▶ **Records provided**
"""
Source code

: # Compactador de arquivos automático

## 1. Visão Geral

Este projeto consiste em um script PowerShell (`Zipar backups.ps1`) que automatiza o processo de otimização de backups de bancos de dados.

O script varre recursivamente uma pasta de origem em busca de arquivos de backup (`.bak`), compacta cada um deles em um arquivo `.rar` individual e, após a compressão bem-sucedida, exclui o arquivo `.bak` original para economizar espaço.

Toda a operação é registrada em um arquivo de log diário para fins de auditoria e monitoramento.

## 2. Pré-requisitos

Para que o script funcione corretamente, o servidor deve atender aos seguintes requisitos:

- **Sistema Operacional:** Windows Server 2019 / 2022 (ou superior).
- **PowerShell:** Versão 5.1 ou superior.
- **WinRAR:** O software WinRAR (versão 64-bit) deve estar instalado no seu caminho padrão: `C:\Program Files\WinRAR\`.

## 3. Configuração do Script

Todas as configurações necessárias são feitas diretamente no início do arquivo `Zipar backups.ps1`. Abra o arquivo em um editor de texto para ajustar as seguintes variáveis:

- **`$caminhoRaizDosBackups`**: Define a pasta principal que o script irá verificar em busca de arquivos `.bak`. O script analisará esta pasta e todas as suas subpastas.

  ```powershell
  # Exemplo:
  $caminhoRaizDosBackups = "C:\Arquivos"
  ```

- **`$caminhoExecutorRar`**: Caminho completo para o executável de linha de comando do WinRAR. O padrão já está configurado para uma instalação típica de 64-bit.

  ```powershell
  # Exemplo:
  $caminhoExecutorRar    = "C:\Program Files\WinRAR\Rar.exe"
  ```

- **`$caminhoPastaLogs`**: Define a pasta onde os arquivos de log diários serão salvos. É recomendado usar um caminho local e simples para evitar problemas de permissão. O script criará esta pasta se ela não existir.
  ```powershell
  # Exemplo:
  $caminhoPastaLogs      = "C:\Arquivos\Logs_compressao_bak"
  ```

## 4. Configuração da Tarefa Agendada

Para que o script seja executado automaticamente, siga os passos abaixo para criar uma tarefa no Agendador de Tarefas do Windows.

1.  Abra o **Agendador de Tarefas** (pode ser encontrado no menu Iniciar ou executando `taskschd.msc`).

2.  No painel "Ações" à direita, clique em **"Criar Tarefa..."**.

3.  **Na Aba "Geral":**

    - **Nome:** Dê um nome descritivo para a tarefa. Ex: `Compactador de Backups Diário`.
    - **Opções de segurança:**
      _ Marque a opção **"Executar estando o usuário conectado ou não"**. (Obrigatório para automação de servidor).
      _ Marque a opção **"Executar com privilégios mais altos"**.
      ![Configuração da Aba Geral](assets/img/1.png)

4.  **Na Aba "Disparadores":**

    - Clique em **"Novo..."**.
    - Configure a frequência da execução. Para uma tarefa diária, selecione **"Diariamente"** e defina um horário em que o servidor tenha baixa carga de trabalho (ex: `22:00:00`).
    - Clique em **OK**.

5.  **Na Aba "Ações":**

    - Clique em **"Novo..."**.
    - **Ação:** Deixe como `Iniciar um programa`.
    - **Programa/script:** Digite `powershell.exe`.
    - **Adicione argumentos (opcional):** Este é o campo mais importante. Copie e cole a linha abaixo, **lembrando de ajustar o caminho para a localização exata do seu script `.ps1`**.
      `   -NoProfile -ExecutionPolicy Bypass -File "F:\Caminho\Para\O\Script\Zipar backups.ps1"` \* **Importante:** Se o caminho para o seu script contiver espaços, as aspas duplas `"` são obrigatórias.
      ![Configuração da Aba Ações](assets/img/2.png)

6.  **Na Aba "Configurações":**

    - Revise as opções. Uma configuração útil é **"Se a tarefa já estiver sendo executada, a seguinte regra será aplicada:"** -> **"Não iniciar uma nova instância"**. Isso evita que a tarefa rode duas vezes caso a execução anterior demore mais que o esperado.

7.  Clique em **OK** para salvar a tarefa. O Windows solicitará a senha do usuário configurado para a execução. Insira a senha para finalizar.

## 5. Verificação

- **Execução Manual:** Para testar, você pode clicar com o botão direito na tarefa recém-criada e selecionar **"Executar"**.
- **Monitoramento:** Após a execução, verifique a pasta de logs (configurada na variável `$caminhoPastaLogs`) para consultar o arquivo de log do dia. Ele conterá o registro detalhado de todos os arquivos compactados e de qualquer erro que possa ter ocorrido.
"""
▶ **Exercise prompt**
Using the exact wording, write out all of the records.

▶ **Answer to this exercise**
Source code

: # Compactador de arquivos automático

## 1. Visão Geral

Este projeto consiste em um script PowerShell (`Zipar backups.ps1`) que automatiza o processo de otimização de backups de bancos de dados.

O script varre recursivamente uma pasta de origem em busca de arquivos de backup (`.bak`), compacta cada um deles em um arquivo `.rar` individual e, após a compressão bem-sucedida, exclui o arquivo `.bak` original para economizar espaço.

Toda a operação é registrada em um arquivo de log diário para fins de auditoria e monitoramento.

## 2. Pré-requisitos

Para que o script funcione corretamente, o servidor deve atender aos seguintes requisitos:

- **Sistema Operacional:** Windows Server 2019 / 2022 (ou superior).
- **PowerShell:** Versão 5.1 ou superior.
- **WinRAR:** O software WinRAR (versão 64-bit) deve estar instalado no seu caminho padrão: `C:\Program Files\WinRAR\`.

## 3. Configuração do Script

Todas as configurações necessárias são feitas diretamente no início do arquivo `Zipar backups.ps1`. Abra o arquivo em um editor de texto para ajustar as seguintes variáveis:

- **`$caminhoRaizDosBackups`**: Define a pasta principal que o script irá verificar em busca de arquivos `.bak`. O script analisará esta pasta e todas as suas subpastas.

  ```powershell
  # Exemplo:
  $caminhoRaizDosBackups = "C:\Arquivos"
  ```

- **`$caminhoExecutorRar`**: Caminho completo para o executável de linha de comando do WinRAR. O padrão já está configurado para uma instalação típica de 64-bit.

  ```powershell
  # Exemplo:
  $caminhoExecutorRar    = "C:\Program Files\WinRAR\Rar.exe"
  ```

- **`$caminhoPastaLogs`**: Define a pasta onde os arquivos de log diários serão salvos. É recomendado usar um caminho local e simples para evitar problemas de permissão. O script criará esta pasta se ela não existir.
  ```powershell
  # Exemplo:
  $caminhoPastaLogs      = "C:\Arquivos\Logs_compressao_bak"
  ```

## 4. Configuração da Tarefa Agendada

Para que o script seja executado automaticamente, siga os passos abaixo para criar uma tarefa no Agendador de Tarefas do Windows.

1.  Abra o **Agendador de Tarefas** (pode ser encontrado no menu Iniciar ou executando `taskschd.msc`).

2.  No painel "Ações" à direita, clique em **"Criar Tarefa..."**.

3.  **Na Aba "Geral":**

    - **Nome:** Dê um nome descritivo para a tarefa. Ex: `Compactador de Backups Diário`.
    - **Opções de segurança:**
      _ Marque a opção **"Executar estando o usuário conectado ou não"**. (Obrigatório para automação de servidor).
      _ Marque a opção **"Executar com privilégios mais altos"**.
      ![Configuração da Aba Geral](assets/img/1.png)

4.  **Na Aba "Disparadores":**

    - Clique em **"Novo..."**.
    - Configure a frequência da execução. Para uma tarefa diária, selecione **"Diariamente"** e defina um horário em que o servidor tenha baixa carga de trabalho (ex: `22:00:00`).
    - Clique em **OK**.

5.  **Na Aba "Ações":**

    - Clique em **"Novo..."**.
    - **Ação:** Deixe como `Iniciar um programa`.
    - **Programa/script:** Digite `powershell.exe`.
    - **Adicione argumentos (opcional):** Este é o campo mais importante. Copie e cole a linha abaixo, **lembrando de ajustar o caminho para a localização exata do seu script `.ps1`**.
      `   -NoProfile -ExecutionPolicy Bypass -File "F:\Caminho\Para\O\Script\Zipar backups.ps1"` \* **Importante:** Se o caminho para o seu script contiver espaços, as aspas duplas `"` são obrigatórias.
      ![Configuração da Aba Ações](assets/img/2.png)

6.  **Na Aba "Configurações":**

    - Revise as opções. Uma configuração útil é **"Se a tarefa já estiver sendo executada, a seguinte regra será aplicada:"** -> **"Não iniciar uma nova instância"**. Isso evita que a tarefa rode duas vezes caso a execução anterior demore mais que o esperado.

7.  Clique em **OK** para salvar a tarefa. O Windows solicitará a senha do usuário configurado para a execução. Insira a senha para finalizar.

## 5. Verificação

- **Execução Manual:** Para testar, você pode clicar com o botão direito na tarefa recém-criada e selecionar **"Executar"**.
- **Monitoramento:** Após a execução, verifique a pasta de logs (configurada na variável `$caminhoPastaLogs`) para consultar o arquivo de log do dia. Ele conterá o registro detalhado de todos os arquivos compactados e de qualquer erro que possa ter ocorrido.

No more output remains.